I’m not sure what “no excuse” means. If he means “no data support the assumption,” that’s wrong; the idea that fluctuations are adiabatic (correlated fluctuations in dark matter, photons, and baryons) has been pretty well tested, and agrees with the CMB very well. There is some room for a bit of variation (known as “isocurvature perturbations”), but the limits are pretty constraining. Perhaps a real cosmologist could chime in. If he means “we have no idea why the distributions are correlated,” that’s also false; in the simplest models of inflation, it’s exactly what you would expect, as the energy density from the inflaton decays into everything with some fixed amplitudes. Again, there are ways around it, and we don’t know that inflation is correct, but it’s by no means inexplicable.
Finally, of course there is Dark Energy, that is if there is. On that we can’t even guess if it is quanta at all, but again we note that if it is it probably doesn’t add up in numbers to the CBR.
Well, we actually guess that it is not quanta (i.e., particles) — if it were, the number density of particles would presumably dilute away as the universe expands, decreasing the density of dark energy, which isn’t what we observe. The dark energy is nearly constant in density, which is why most people imagine that it’s vacuum energy or the potential of some very light field, not particle excitations.

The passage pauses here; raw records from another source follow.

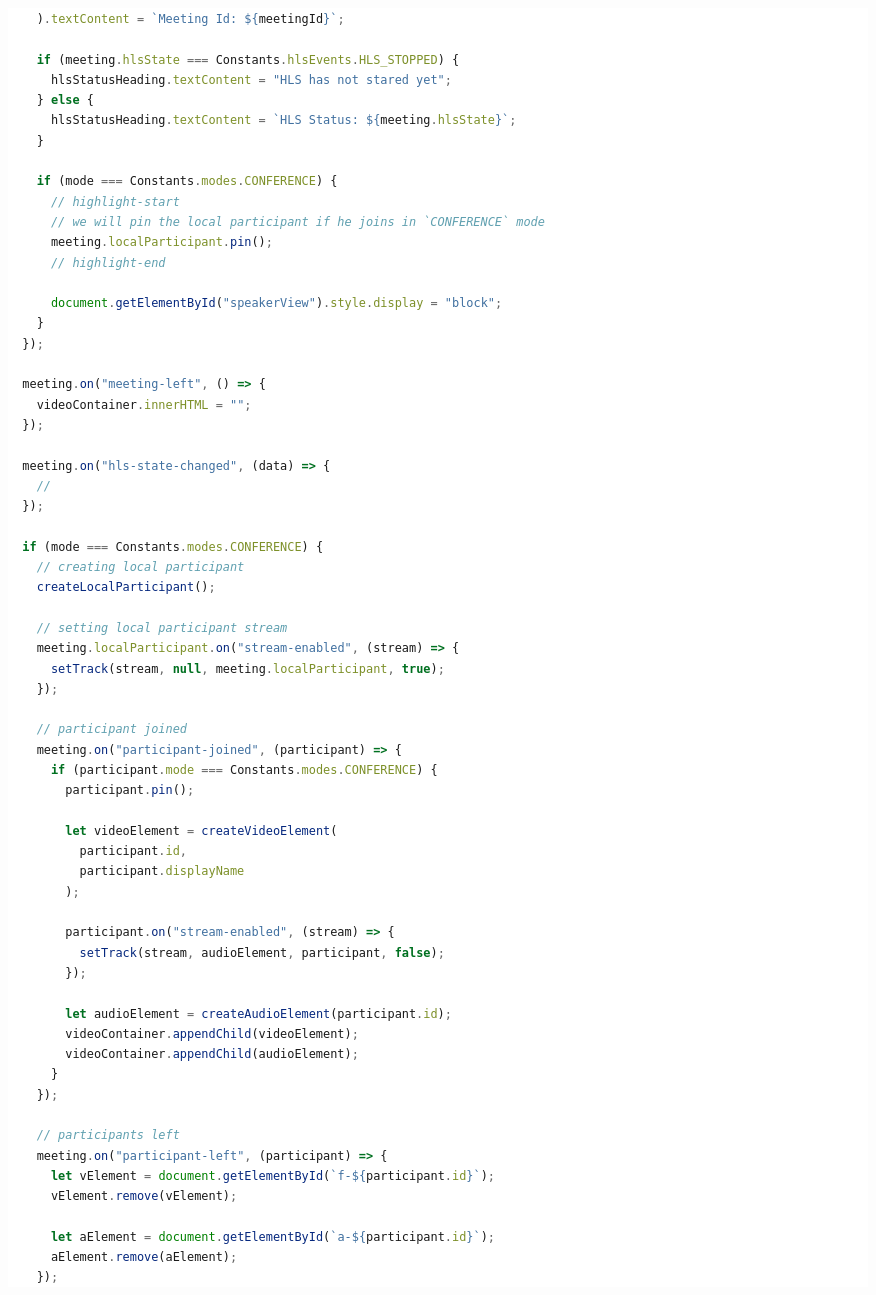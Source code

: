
 ```js title="index.s"
    ).textContent = `Meeting Id: ${meetingId}`;

    if (meeting.hlsState === Constants.hlsEvents.HLS_STOPPED) {
      hlsStatusHeading.textContent = "HLS has not stared yet";
    } else {
      hlsStatusHeading.textContent = `HLS Status: ${meeting.hlsState}`;
    }

    if (mode === Constants.modes.CONFERENCE) {
      // highlight-start
      // we will pin the local participant if he joins in `CONFERENCE` mode
      meeting.localParticipant.pin();
      // highlight-end

      document.getElementById("speakerView").style.display = "block";
    }
  });

  meeting.on("meeting-left", () => {
    videoContainer.innerHTML = "";
  });

  meeting.on("hls-state-changed", (data) => {
    //
  });

  if (mode === Constants.modes.CONFERENCE) {
    // creating local participant
    createLocalParticipant();

    // setting local participant stream
    meeting.localParticipant.on("stream-enabled", (stream) => {
      setTrack(stream, null, meeting.localParticipant, true);
    });

    // participant joined
    meeting.on("participant-joined", (participant) => {
      if (participant.mode === Constants.modes.CONFERENCE) {
        participant.pin();

        let videoElement = createVideoElement(
          participant.id,
          participant.displayName
        );

        participant.on("stream-enabled", (stream) => {
          setTrack(stream, audioElement, participant, false);
        });

        let audioElement = createAudioElement(participant.id);
        videoContainer.appendChild(videoElement);
        videoContainer.appendChild(audioElement);
      }
    });

    // participants left
    meeting.on("participant-left", (participant) => {
      let vElement = document.getElementById(`f-${participant.id}`);
      vElement.remove(vElement);

      let aElement = document.getElementById(`a-${participant.id}`);
      aElement.remove(aElement);
    });
```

The very strange coincidence is that when we add this in there isn’t any total gravitation at all, and the universe as a whole is flat, as it would be, incidentally, if all of the heavy parts were distributed everywhere according to some random, fractal distribution like that of the matter we can see — because on the largest scale, a fractal’s density extrapolates to zero.
This “very strange coincidence” is of course a prediction of inflation, that the universe is spatially flat. The bit about the random fractal distribution manages to somehow be simultaneously wrong and ill-defined. Again, we know what the distribution looks like on large scales, from CMB fluctuations, and it’s incredibly smooth. If it were wildly fluctuating, including on scales much larger than our Hubble radius, then most of the universe would have a large amount of spatial curvature — that’s certainly what we see in the local distribution. Not that it’s very clear what such a distribution would actually look like in general relativity.
That suggestion, implying that Dark Energy might not exist, is considered very dangerously radical.
Well, not so much “radical” as “incorrect.” Anderson doesn’t mention the fact that the universe is accelerating, which is curious, since that’s the best evidence for dark energy. His offhanded proposal that density fluctuations are somehow responsible is similar in spirit to the original proposal of Kolb, Matarrese, Notari, and Riotto, that ultra-large-scale inhomogeneities could mimic the effects of dark energy. Everyone now agrees that this idea doesn’t work, although the authors are trying again with small-scale fluctuations. While that hasn’t been cleanly ruled out, it’s a long shot at best; most folks agree that we either need dark energy, or somehow to modify gravity.
Anderson then goes on to argue against any particular conception of God, on the basis of Bayesian probability theory. I’m not a big God booster, but he probably didn’t run this idea by anyone in the Religious Studies department, any more than he ran his dark-energy ideas by any of the local cosmologists (I understand that Princeton has one or two). I think it’s great when smart people step outside their areas of expertise to make interesting suggestions about other fields (if I didn’t, the blogging thing would be kind of indefensible). But we shouldn’t forget that there are smart people in other parts of the university, and have some respect for their expertise. Or is that another one of those dangerous ideas?